### Records for the exercise:
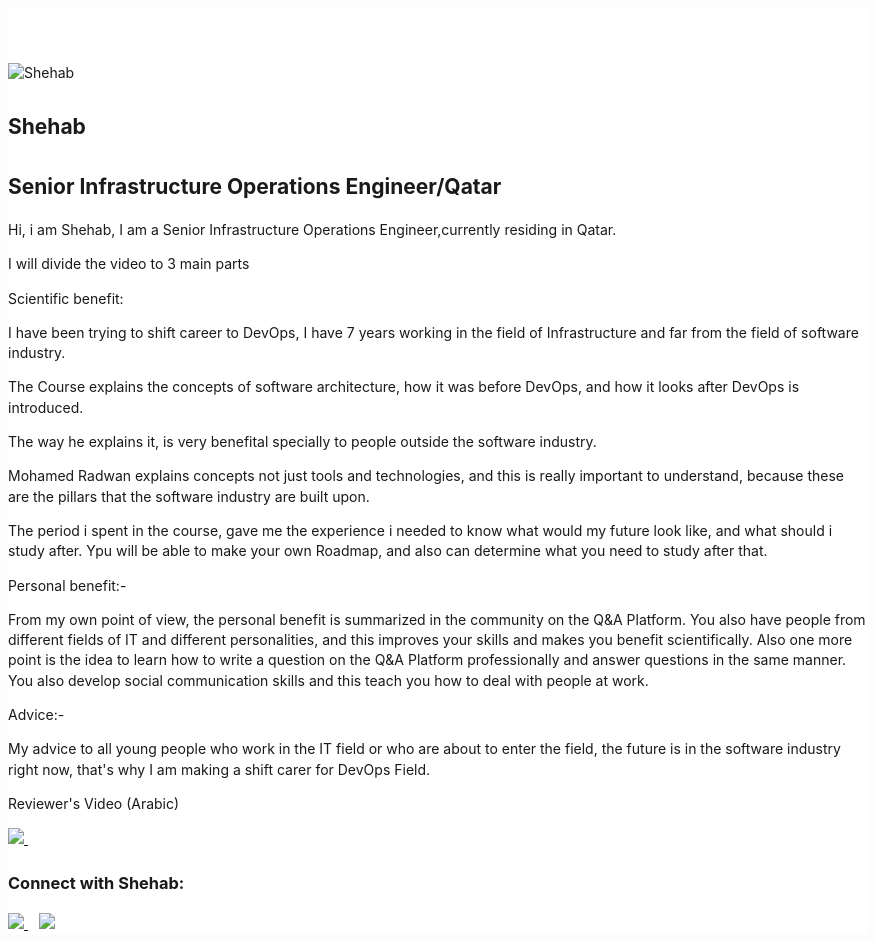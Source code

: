 <br></br>

![Shehab](https://raw.githubusercontent.com/MohamedRadwan-DevOps/devops-step-by-step/main//none-community/images/reviewers/shehabameen.png)

## Shehab
## Senior Infrastructure Operations Engineer/Qatar

Hi, i am Shehab, I am a Senior Infrastructure Operations Engineer,currently residing in Qatar.

I will divide the video to 3 main parts


Scientific benefit:

I have been trying to shift career to DevOps, I have 7 years working in the field of Infrastructure and far from the field of software industry.

The Course explains the concepts of software architecture, how it was before DevOps, and how it looks after DevOps is introduced.

The way he explains it, is very benefital specially to people outside the software industry.

Mohamed Radwan explains concepts not just tools and technologies, and this is really important to understand, because these are the pillars that the software industry are built upon.

The period i spent in the course, gave me the experience i needed to know what would my future look like, and what should i study after.
Ypu will be able to make your own Roadmap, and also can determine what you need to study after that.



Personal benefit:-

From my own point of view, the personal benefit is summarized in the community on the Q&A Platform.
You also have people from different fields of IT and different personalities, and this improves your skills and makes you benefit scientifically. 
Also one more point is the idea to learn how to write a question on the Q&A Platform professionally and answer questions in the same manner.
You also develop social communication skills and this teach you how to deal with people at work.



Advice:-

My advice to all young people who work in the IT field or who are about to enter the field, the future is in the software industry right now, that's why I am making a shift carer for DevOps Field.


Reviewer's Video (Arabic)

<a href="https://youtu.be/FasbTPrhJ8U">
    <img width="30px" src="https://www.vectorlogo.zone/logos/youtube/youtube-tile.svg" />
</a> &ensp; 


### Connect with Shehab: &ensp; 
<a href="https://www.linkedin.com/in/shehabameen/">
    <img width="30px" src="https://www.vectorlogo.zone/logos/linkedin/linkedin-icon.svg" />
</a> &ensp; <a href="https://www.facebook.com/Degoo.pop">
    <img width="30px" src="https://www.vectorlogo.zone/logos/facebook/facebook-official.svg" />
  </a>
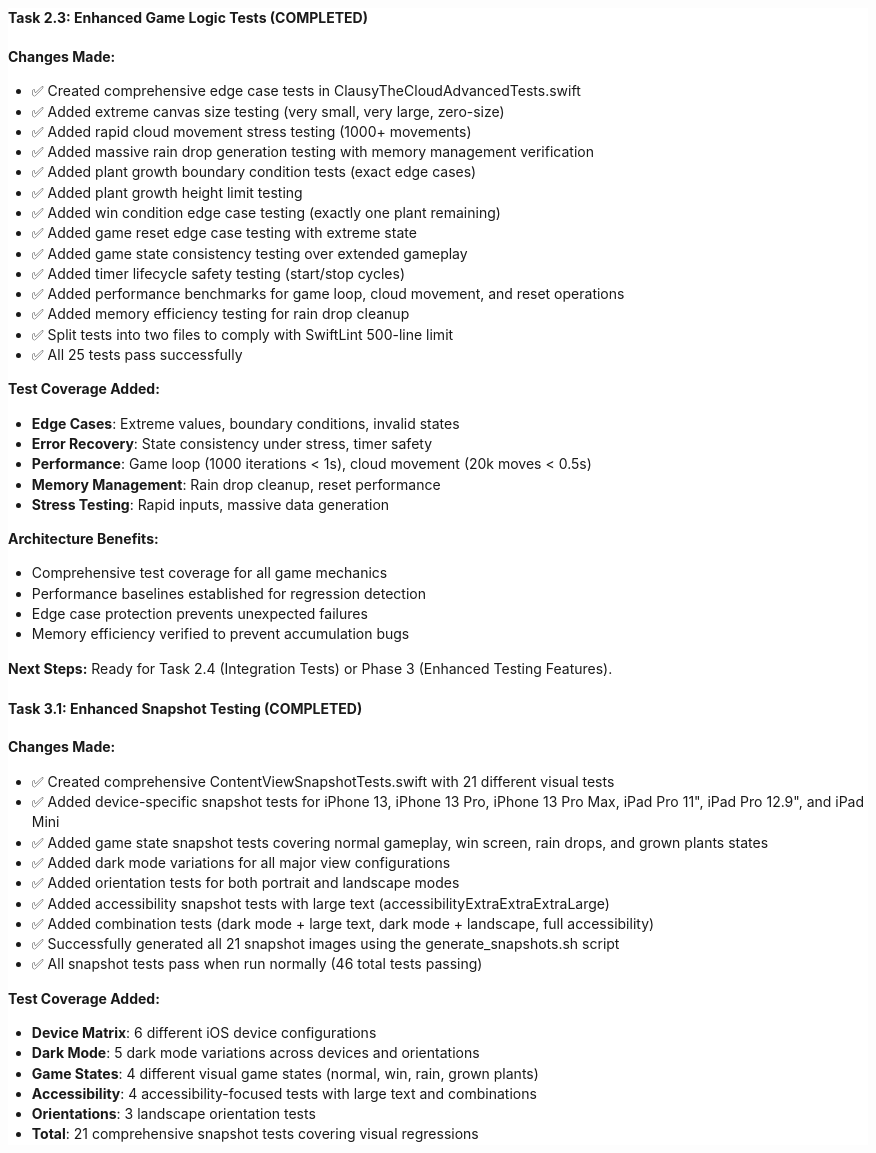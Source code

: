 #### Task 2.3: Enhanced Game Logic Tests (COMPLETED)

**Changes Made:**

- ✅ Created comprehensive edge case tests in ClausyTheCloudAdvancedTests.swift
- ✅ Added extreme canvas size testing (very small, very large, zero-size)
- ✅ Added rapid cloud movement stress testing (1000+ movements)
- ✅ Added massive rain drop generation testing with memory management verification
- ✅ Added plant growth boundary condition tests (exact edge cases)
- ✅ Added plant growth height limit testing
- ✅ Added win condition edge case testing (exactly one plant remaining)
- ✅ Added game reset edge case testing with extreme state
- ✅ Added game state consistency testing over extended gameplay
- ✅ Added timer lifecycle safety testing (start/stop cycles)
- ✅ Added performance benchmarks for game loop, cloud movement, and reset operations
- ✅ Added memory efficiency testing for rain drop cleanup
- ✅ Split tests into two files to comply with SwiftLint 500-line limit
- ✅ All 25 tests pass successfully

**Test Coverage Added:**

- **Edge Cases**: Extreme values, boundary conditions, invalid states
- **Error Recovery**: State consistency under stress, timer safety
- **Performance**: Game loop (1000 iterations < 1s), cloud movement (20k moves < 0.5s)
- **Memory Management**: Rain drop cleanup, reset performance
- **Stress Testing**: Rapid inputs, massive data generation

**Architecture Benefits:**

- Comprehensive test coverage for all game mechanics
- Performance baselines established for regression detection
- Edge case protection prevents unexpected failures
- Memory efficiency verified to prevent accumulation bugs

**Next Steps:** Ready for Task 2.4 (Integration Tests) or Phase 3 (Enhanced Testing Features).

#### Task 3.1: Enhanced Snapshot Testing (COMPLETED)

**Changes Made:**

- ✅ Created comprehensive ContentViewSnapshotTests.swift with 21 different visual tests
- ✅ Added device-specific snapshot tests for iPhone 13, iPhone 13 Pro, iPhone 13 Pro Max, iPad Pro 11", iPad Pro 12.9", and iPad Mini
- ✅ Added game state snapshot tests covering normal gameplay, win screen, rain drops, and grown plants states
- ✅ Added dark mode variations for all major view configurations
- ✅ Added orientation tests for both portrait and landscape modes
- ✅ Added accessibility snapshot tests with large text (accessibilityExtraExtraExtraLarge)
- ✅ Added combination tests (dark mode + large text, dark mode + landscape, full accessibility)
- ✅ Successfully generated all 21 snapshot images using the generate_snapshots.sh script
- ✅ All snapshot tests pass when run normally (46 total tests passing)

**Test Coverage Added:**

- **Device Matrix**: 6 different iOS device configurations
- **Dark Mode**: 5 dark mode variations across devices and orientations
- **Game States**: 4 different visual game states (normal, win, rain, grown plants)
- **Accessibility**: 4 accessibility-focused tests with large text and combinations
- **Orientations**: 3 landscape orientation tests
- **Total**: 21 comprehensive snapshot tests covering visual regressions
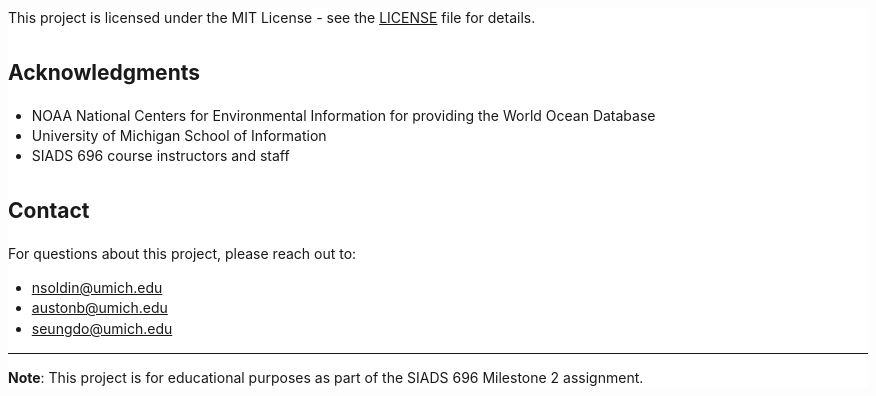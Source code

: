 This project is licensed under the MIT License - see the [LICENSE](LICENSE) file for details.

## Acknowledgments

- NOAA National Centers for Environmental Information for providing the World Ocean Database
- University of Michigan School of Information
- SIADS 696 course instructors and staff

## Contact

For questions about this project, please reach out to:
- nsoldin@umich.edu
- austonb@umich.edu
- seungdo@umich.edu

---

**Note**: This project is for educational purposes as part of the SIADS 696 Milestone 2 assignment.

### Your objective:
What is needed is an exact copy of all the entries above, minus the pictures.

### Solution below:
Source code

: <br></br>

![Shehab](https://raw.githubusercontent.com/MohamedRadwan-DevOps/devops-step-by-step/main//none-community/images/reviewers/shehabameen.png)

## Shehab
## Senior Infrastructure Operations Engineer/Qatar

Hi, i am Shehab, I am a Senior Infrastructure Operations Engineer,currently residing in Qatar.

I will divide the video to 3 main parts


Scientific benefit:

I have been trying to shift career to DevOps, I have 7 years working in the field of Infrastructure and far from the field of software industry.

The Course explains the concepts of software architecture, how it was before DevOps, and how it looks after DevOps is introduced.

The way he explains it, is very benefital specially to people outside the software industry.

Mohamed Radwan explains concepts not just tools and technologies, and this is really important to understand, because these are the pillars that the software industry are built upon.

The period i spent in the course, gave me the experience i needed to know what would my future look like, and what should i study after.
Ypu will be able to make your own Roadmap, and also can determine what you need to study after that.



Personal benefit:-

From my own point of view, the personal benefit is summarized in the community on the Q&A Platform.
You also have people from different fields of IT and different personalities, and this improves your skills and makes you benefit scientifically. 
Also one more point is the idea to learn how to write a question on the Q&A Platform professionally and answer questions in the same manner.
You also develop social communication skills and this teach you how to deal with people at work.



Advice:-

My advice to all young people who work in the IT field or who are about to enter the field, the future is in the software industry right now, that's why I am making a shift carer for DevOps Field.


Reviewer's Video (Arabic)

<a href="https://youtu.be/FasbTPrhJ8U">
    <img width="30px" src="https://www.vectorlogo.zone/logos/youtube/youtube-tile.svg" />
</a> &ensp; 


### Connect with Shehab: &ensp; 
<a href="https://www.linkedin.com/in/shehabameen/">
    <img width="30px" src="https://www.vectorlogo.zone/logos/linkedin/linkedin-icon.svg" />
</a> &ensp; <a href="https://www.facebook.com/Degoo.pop">
    <img width="30px" src="https://www.vectorlogo.zone/logos/facebook/facebook-official.svg" />
  </a>
Source code

: #### Task 2.3: Enhanced Game Logic Tests (COMPLETED)

**Changes Made:**

- ✅ Created comprehensive edge case tests in ClausyTheCloudAdvancedTests.swift
- ✅ Added extreme canvas size testing (very small, very large, zero-size)
- ✅ Added rapid cloud movement stress testing (1000+ movements)
- ✅ Added massive rain drop generation testing with memory management verification
- ✅ Added plant growth boundary condition tests (exact edge cases)
- ✅ Added plant growth height limit testing
- ✅ Added win condition edge case testing (exactly one plant remaining)
- ✅ Added game reset edge case testing with extreme state
- ✅ Added game state consistency testing over extended gameplay
- ✅ Added timer lifecycle safety testing (start/stop cycles)
- ✅ Added performance benchmarks for game loop, cloud movement, and reset operations
- ✅ Added memory efficiency testing for rain drop cleanup
- ✅ Split tests into two files to comply with SwiftLint 500-line limit
- ✅ All 25 tests pass successfully

**Test Coverage Added:**

- **Edge Cases**: Extreme values, boundary conditions, invalid states
- **Error Recovery**: State consistency under stress, timer safety
- **Performance**: Game loop (1000 iterations < 1s), cloud movement (20k moves < 0.5s)
- **Memory Management**: Rain drop cleanup, reset performance
- **Stress Testing**: Rapid inputs, massive data generation

**Architecture Benefits:**

- Comprehensive test coverage for all game mechanics
- Performance baselines established for regression detection
- Edge case protection prevents unexpected failures
- Memory efficiency verified to prevent accumulation bugs

**Next Steps:** Ready for Task 2.4 (Integration Tests) or Phase 3 (Enhanced Testing Features).

#### Task 3.1: Enhanced Snapshot Testing (COMPLETED)

**Changes Made:**

- ✅ Created comprehensive ContentViewSnapshotTests.swift with 21 different visual tests
- ✅ Added device-specific snapshot tests for iPhone 13, iPhone 13 Pro, iPhone 13 Pro Max, iPad Pro 11", iPad Pro 12.9", and iPad Mini
- ✅ Added game state snapshot tests covering normal gameplay, win screen, rain drops, and grown plants states
- ✅ Added dark mode variations for all major view configurations
- ✅ Added orientation tests for both portrait and landscape modes
- ✅ Added accessibility snapshot tests with large text (accessibilityExtraExtraExtraLarge)
- ✅ Added combination tests (dark mode + large text, dark mode + landscape, full accessibility)
- ✅ Successfully generated all 21 snapshot images using the generate_snapshots.sh script
- ✅ All snapshot tests pass when run normally (46 total tests passing)

**Test Coverage Added:**

- **Device Matrix**: 6 different iOS device configurations
- **Dark Mode**: 5 dark mode variations across devices and orientations
- **Game States**: 4 different visual game states (normal, win, rain, grown plants)
- **Accessibility**: 4 accessibility-focused tests with large text and combinations
- **Orientations**: 3 landscape orientation tests
- **Total**: 21 comprehensive snapshot tests covering visual regressions
Source code

: This project is licensed under the MIT License - see the [LICENSE](LICENSE) file for details.

## Acknowledgments

- NOAA National Centers for Environmental Information for providing the World Ocean Database
- University of Michigan School of Information
- SIADS 696 course instructors and staff

## Contact

For questions about this project, please reach out to:
- nsoldin@umich.edu
- austonb@umich.edu
- seungdo@umich.edu

---

**Note**: This project is for educational purposes as part of the SIADS 696 Milestone 2 assignment.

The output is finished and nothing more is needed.